In our analysis of the material, we have found that the problem occurs when the customer cannot express their needs within the existing normative framework. When the needs assessment was based on general standards with support in local guidelines rather than individual needs, the care managers perceived the migrant customers to be a rather calculating group. Thus, the migrant customers were stereotyped and seen as misusers of the Swedish welfare system and claiming special support, such as next-of-kin employment. Instead of being open to a wider spectrum of individual assistance to meet a more diverse composition of the population in their late part of life, the organizational structures represented by the care managers definitely helped to keep alive the idea of the homogeneous population structure of the elderly. This is problematic in relation to the service perspective where the care manager should not question the requests from the customer/applicant. Assuming the priorities of another person also directs our theoretical interest to the asymmetrical relationship between them. Here, theories of care and justice could after necessary adaptation to actual realties, be useful to guide needs assessments and to develop professional knowledge.

Concluding remarks

The uncertainty of how to meet and treat migrants stands out very clearly in our material about needs assessment in Swedish elderly care. Neither what we call the care perspective nor the service perspective in their present form (see ) was found to provide the care managers with helpful guidance. The decisions on what is best for the individual can permit that needs are translated into ‘the best welfare outcome’ in the name of care, and important needs can in other cases and from the service perspective become neglected by employing fair rules. The balance between assessments with the risk of becoming too personal and caring and making decisions according to what seems best, or forcing the individual to adjust to services that do not fit their needs can become a real challenge. Kuhse’s (Citation1997) argument that, in the meeting, the patient’s interest in assistance does not need to include moral aspects of doing good must be rejected (see also Pullman Citation1999). Our analysis shows that moral aspects are always there, but the awareness about how to handle them varies. The variation in care managers’ argumentation about how immigrants’ needs can be assessed demonstrates the desirability of comprehensive professional development work on how to act when cultural identity and social norms can shape the needs differently (cf. Forssell and Torres Citation2012).

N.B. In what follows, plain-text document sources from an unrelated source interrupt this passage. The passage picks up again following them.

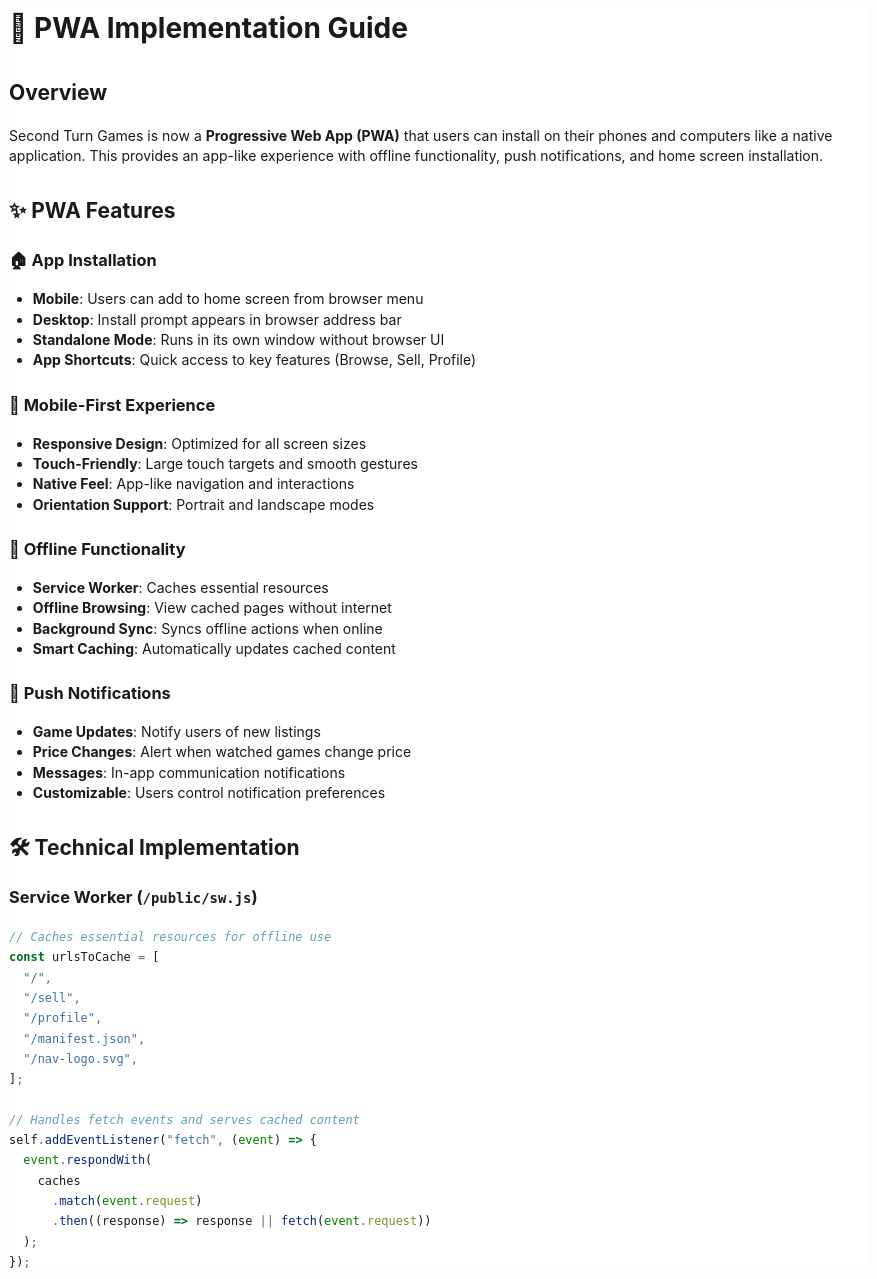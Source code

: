 # 🚀 PWA Implementation Guide

## Overview

Second Turn Games is now a **Progressive Web App (PWA)** that users can install on their phones and computers like a native application. This provides an app-like experience with offline functionality, push notifications, and home screen installation.

## ✨ PWA Features

### 🏠 **App Installation**

- **Mobile**: Users can add to home screen from browser menu
- **Desktop**: Install prompt appears in browser address bar
- **Standalone Mode**: Runs in its own window without browser UI
- **App Shortcuts**: Quick access to key features (Browse, Sell, Profile)

### 📱 **Mobile-First Experience**

- **Responsive Design**: Optimized for all screen sizes
- **Touch-Friendly**: Large touch targets and smooth gestures
- **Native Feel**: App-like navigation and interactions
- **Orientation Support**: Portrait and landscape modes

### 🔄 **Offline Functionality**

- **Service Worker**: Caches essential resources
- **Offline Browsing**: View cached pages without internet
- **Background Sync**: Syncs offline actions when online
- **Smart Caching**: Automatically updates cached content

### 🔔 **Push Notifications**

- **Game Updates**: Notify users of new listings
- **Price Changes**: Alert when watched games change price
- **Messages**: In-app communication notifications
- **Customizable**: Users control notification preferences

## 🛠️ Technical Implementation

### **Service Worker (`/public/sw.js`)**

```javascript
// Caches essential resources for offline use
const urlsToCache = [
  "/",
  "/sell",
  "/profile",
  "/manifest.json",
  "/nav-logo.svg",
];

// Handles fetch events and serves cached content
self.addEventListener("fetch", (event) => {
  event.respondWith(
    caches
      .match(event.request)
      .then((response) => response || fetch(event.request))
  );
});
```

Welfare as a structure that redistributes resources as fairly as possible, can from a care perspective be seen as being structured around frameworks that can lead to impersonal assessments or even to exclusions. Care managers need to reconsider their use of professional discretion if the needs assessment is to result in a reasonable living standard also for people not socialized into what might be expected in Sweden as the standard norms of the majority. The tension between universal standard norms, local guidelines and individual needs has to be further discussed in relation to professional tools and knowledge. Perhaps the ideal of universalism must be adjusted on the basis of the new conditions, so that the needs of minorities are more clearly included. Thus, there is a need to develop care managers’ own professional ethics independently of national standards and local guidelines.

Disclosure statement

No potential conflict of interest was reported by the authors.

Additional information

Funding

Vetenskapsrådet [2007-9620-53427-13].

Notes

1. In January 2019, 1 960 000 (19%) of the Swedish population were foreign-born (SCB statistics).